|
Overview

|

|
A large telecommunications company achieves significant, measurable cost savings and increased IT operations management efficiencies through the adoption of a new, emerging availability and performance management (APM) solution using behavior learning technology. IT operations stakeholders should use this research to optimize these tools' value, for faster returns on investment (ROI) and to reduce tool maintenance costs.
- Behavior learning technologies have matured, allowing IT organizations to move from a reactive state focused on mean-time to repair to a proactive state where outage avoidance becomes a more realistic objective.
- Behavior learning tools augment and enhance existing APM tools.
- Behavior learning tools enable organizations to effectively transition to service-based monitoring to improve IT business alignment, versus a traditional (and less-relevant) IT element uptime focus.
- Consider using behavior learning products if your IT organization is looking to move from a reactive, event-driven IT operations state to a proactive one where events are detected before they impact IT services.
- Focus on a specific set of applications when implementing behavior learning software, proving its value; then use the value to justify broadening its use.
- Test behavior learning tools in a lab environment before purchase, using real production data to prove their abilities.
- Don't assume that IT management behavior learning tools will allow you to eliminate or replace existing APM tools; APM products are typically needed to provide the data from which learning behavior can be ascertained.
- Be aware that even if you're not ready to manage end-to-end IT services, implementing behavior learning tools can help you optimize static element performance monitoring investments.
|
|


|
What You Need to Know

|

|
The adoption of IT operations management behavior learning tools (which have less than 5% market penetration) continues to grow, allowing IT organizations to proactively identify and isolate faults and performance issues in the IT infrastructure. One of the world's largest telecommunications companies successfully deployed an IT operations management-related behavior learning technology across eight of their U.S. data centers where it consolidated, correlated and logged performance data from a number of existing APM tools, allowing the IT organization to identify and avoid IT issues before they impacted the company's mission-critical IT services.
We recommend that mature IT organizations evaluate these tools to move to a more predictive environment for critical IT services. However, even organizations not yet ready to manage at the IT service level can gain value from these tools to get faster ROI and to lower the costs to maintain their element performance management tools.

|
|


|
Case Study

|

|
IT organizations have been striving to find an IT management product that allows IT operations to identify and deal with IT issues before they impact the business. For years, management vendors have tried to design products to meet this need, but most have failed to deliver an offering meeting budgetary and technology demands of most enterprises. The most recent iteration of behavior learning tools appears to have found the right product architecture and approach to succeed. At Gartner, we classify these statistics-based analysis (statistical analysis-based) products as IT operations management "behavior learning" tools because they learn application performance behavior over time, much like the science of artificial intelligence.
These tools consolidate performance data from a wide range of APM sources, quickly establishing a "normal" behavior pattern or profile, which is then automatically analyzed and compared with newly gathered data to detect subtle anomalies in real time. Mainly due to market skepticism, the current behavior learning tools have taken a long time to make their presence felt.
One of the U.S.' largest telecommunications companies, with more than 60 million customers, was trying to solve the age-old IT management problem of identifying, isolating and solving IT performance problems before they impacted the business. The telco needed to move beyond trying to keep up with solving issues as they occurred, because this approach was not only creating IT service problems, but was also requiring significant personnel expenditures to remediate issues.
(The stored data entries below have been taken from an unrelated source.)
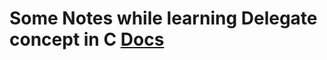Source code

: # Some Notes while learning Delegate concept in C [Docs](https://docs.microsoft.com/en-us/dotnet/csharp/delegates-overview)
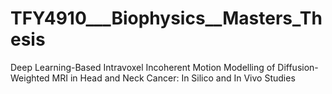 # TFY4910___Biophysics__Masters_Thesis
Deep Learning-Based Intravoxel Incoherent Motion Modelling of Diffusion-Weighted MRI in Head and Neck Cancer: In Silico and In Vivo Studies
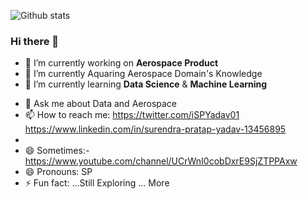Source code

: 
<!--- Profile View Counter -->
![Github stats](https://github-readme-stats.vercel.app/api?username=iSPYadav01)

<!--
**iSPYadav01/iSPYadav01** is a ✨ _special_ ✨ repository because its `README.md` (this file) appears on your GitHub profile.
-->

### Hi there 👋
<!--- - Here are some ideas to get you started:  -->
- 🔭 I’m currently working on **Aerospace Product**
- 🌱 I’m currently Aquaring Aerospace Domain's Knowledge 
- 🌱 I’m currently learning **Data Science** & **Machine Learning**
<!---- 👯 I’m looking to collaborate on ...
- 🤔 I’m looking for help with ... -->
- 💬 Ask me about Data and Aerospace
- 📫 How to reach me: 
        https://twitter.com/iSPYadav01
        https://www.linkedin.com/in/surendra-pratap-yadav-13456895
-   
- 😄 Sometimes:- 
        https://www.youtube.com/channel/UCrWnI0cobDxrE9SjZTPPAxw 
- 😄 Pronouns: SP
- ⚡ Fun fact: ...Still Exploring ... More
The telco's IT organization was already at a high state of IT maturity, with documented processes, an established and well-run organizational structure, and a set of IT operations management tools providing an insight into the availability state of key IT infrastructure elements. The telco had achieved a consistently measurable 99.9% availability metric; however, it needed to understand the quality (for example, performance) of the IT services being provided to end users. The need was to find and implement a product that could consolidate, normalize and analyze all APM data in a holistic way, and transform the IT support organization to one with a proactive management footing. In addition, the telco wanted to leverage its existing IT operations management tools technology and skills investments.
The telco wanted to prove an ROI focused on two principle areas:
- Saving time and resources, in addition to improving consistency, by automating the process for setting performance thresholds. The old process involved application support members opening tickets with various tools teams to adjust threshold settings manually.
- Improving application performance for mission-critical applications, especially those supporting revenue-generating services. The early notification and quick resolution of performance problems would result in more effective use of these applications.
The telco also had a number of expectations that included improving application performance for mission-critical and revenue-generating applications through advanced performance analysis.
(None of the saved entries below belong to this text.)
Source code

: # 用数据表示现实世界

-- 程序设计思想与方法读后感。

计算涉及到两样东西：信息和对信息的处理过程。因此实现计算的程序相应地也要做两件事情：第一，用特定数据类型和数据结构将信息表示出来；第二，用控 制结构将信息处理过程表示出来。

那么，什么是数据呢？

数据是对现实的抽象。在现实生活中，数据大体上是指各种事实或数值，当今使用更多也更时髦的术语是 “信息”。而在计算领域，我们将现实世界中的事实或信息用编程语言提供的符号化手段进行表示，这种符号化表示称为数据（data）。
The telco decided to look to IT management technology that augmented, enhanced and leveraged its existing fault and performance products from a range of companies, including BMC Software, CA, HP, Microsoft, VMware and Oracle, while consolidating the data from all these sources to establish a holistic overall understanding of IT performance. A traditional approach would have been to choose a fault management product and use it as a consolidation point, passing to it all event data where it would be filtered, correlated and reported. This creates what is commonly called a "manager of managers." Even though this type of product is common for fault management, it has not proved effective for consolidating and correlating data from a wide range of performance management products (including servers, networks and applications).
The need to get a holistic view across a wide range of fault and performance data required the company to think differently and consider nontraditional alternatives. In addition, it wasn't good enough for an IT operations management product to consolidate disparate fault and performance data; it also had to analyze the data and identify issues before they resulted in an IT service issue. The telco did consider developing its own solution, but its initial effort took a long time to produce, and focused only on server metrics. Something better was needed.
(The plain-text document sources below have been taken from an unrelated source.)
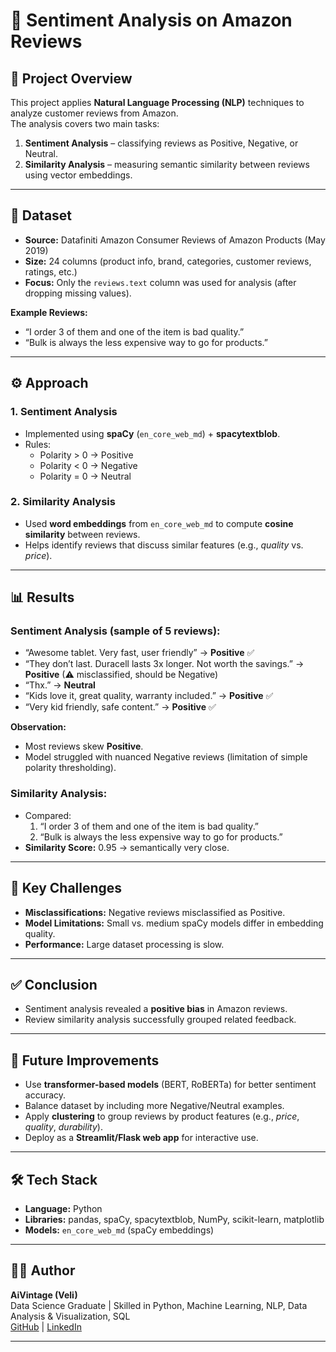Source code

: # 📝 Sentiment Analysis on Amazon Reviews

## 📌 Project Overview
This project applies **Natural Language Processing (NLP)** techniques to analyze customer reviews from Amazon.  
The analysis covers two main tasks:
1. **Sentiment Analysis** – classifying reviews as Positive, Negative, or Neutral.  
2. **Similarity Analysis** – measuring semantic similarity between reviews using vector embeddings.  

---

## 📂 Dataset
- **Source:** Datafiniti Amazon Consumer Reviews of Amazon Products (May 2019)  
- **Size:** 24 columns (product info, brand, categories, customer reviews, ratings, etc.)  
- **Focus:** Only the `reviews.text` column was used for analysis (after dropping missing values).  

**Example Reviews:**
- “I order 3 of them and one of the item is bad quality.”  
- “Bulk is always the less expensive way to go for products.”  

---

## ⚙️ Approach
### 1. Sentiment Analysis
- Implemented using **spaCy** (`en_core_web_md`) + **spacytextblob**.  
- Rules:
  - Polarity > 0 → Positive  
  - Polarity < 0 → Negative  
  - Polarity = 0 → Neutral  

### 2. Similarity Analysis
- Used **word embeddings** from `en_core_web_md` to compute **cosine similarity** between reviews.  
- Helps identify reviews that discuss similar features (e.g., *quality* vs. *price*).  

---

## 📊 Results
### Sentiment Analysis (sample of 5 reviews):
- “Awesome tablet. Very fast, user friendly” → **Positive** ✅  
- “They don’t last. Duracell lasts 3x longer. Not worth the savings.” → **Positive** (⚠ misclassified, should be Negative)  
- “Thx.” → **Neutral**  
- “Kids love it, great quality, warranty included.” → **Positive** ✅  
- “Very kid friendly, safe content.” → **Positive** ✅  

**Observation:**  
- Most reviews skew **Positive**.  
- Model struggled with nuanced Negative reviews (limitation of simple polarity thresholding).  

### Similarity Analysis:
- Compared:  
  1. “I order 3 of them and one of the item is bad quality.”  
  2. “Bulk is always the less expensive way to go for products.”  
- **Similarity Score:** 0.95 → semantically very close.  

---

## 🔎 Key Challenges
- **Misclassifications:** Negative reviews misclassified as Positive.  
- **Model Limitations:** Small vs. medium spaCy models differ in embedding quality.  
- **Performance:** Large dataset processing is slow.  

---

## ✅ Conclusion
- Sentiment analysis revealed a **positive bias** in Amazon reviews.  
- Review similarity analysis successfully grouped related feedback.  

---

## 🚀 Future Improvements
- Use **transformer-based models** (BERT, RoBERTa) for better sentiment accuracy.  
- Balance dataset by including more Negative/Neutral examples.  
- Apply **clustering** to group reviews by product features (e.g., *price*, *quality*, *durability*).  
- Deploy as a **Streamlit/Flask web app** for interactive use.  

---

## 🛠️ Tech Stack
- **Language:** Python  
- **Libraries:** pandas, spaCy, spacytextblob, NumPy, scikit-learn, matplotlib  
- **Models:** `en_core_web_md` (spaCy embeddings)  

---

## 👨‍💻 Author
**AiVintage (Veli)**  
Data Science Graduate | Skilled in Python, Machine Learning, NLP, Data Analysis & Visualization, SQL  
[GitHub](https://github.com/AiVintage) | [LinkedIn](#)  

---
A new type of performance analysis tool was beginning to make an appearance in the IT operations management market, one that could simultaneously analyze hundreds of performance metrics in real time to automatically learn the overall health of system components and of the resultant end-to-end services. IT operations management "behavior learning products," of which there remain a small number, were beginning to gain a level of market acceptance as products that could not only self-learn normal performance behaviors, but could also detect subtle changes in performance behaviors, enabling IT operations to address a minor issue before it cascaded into a more serious condition.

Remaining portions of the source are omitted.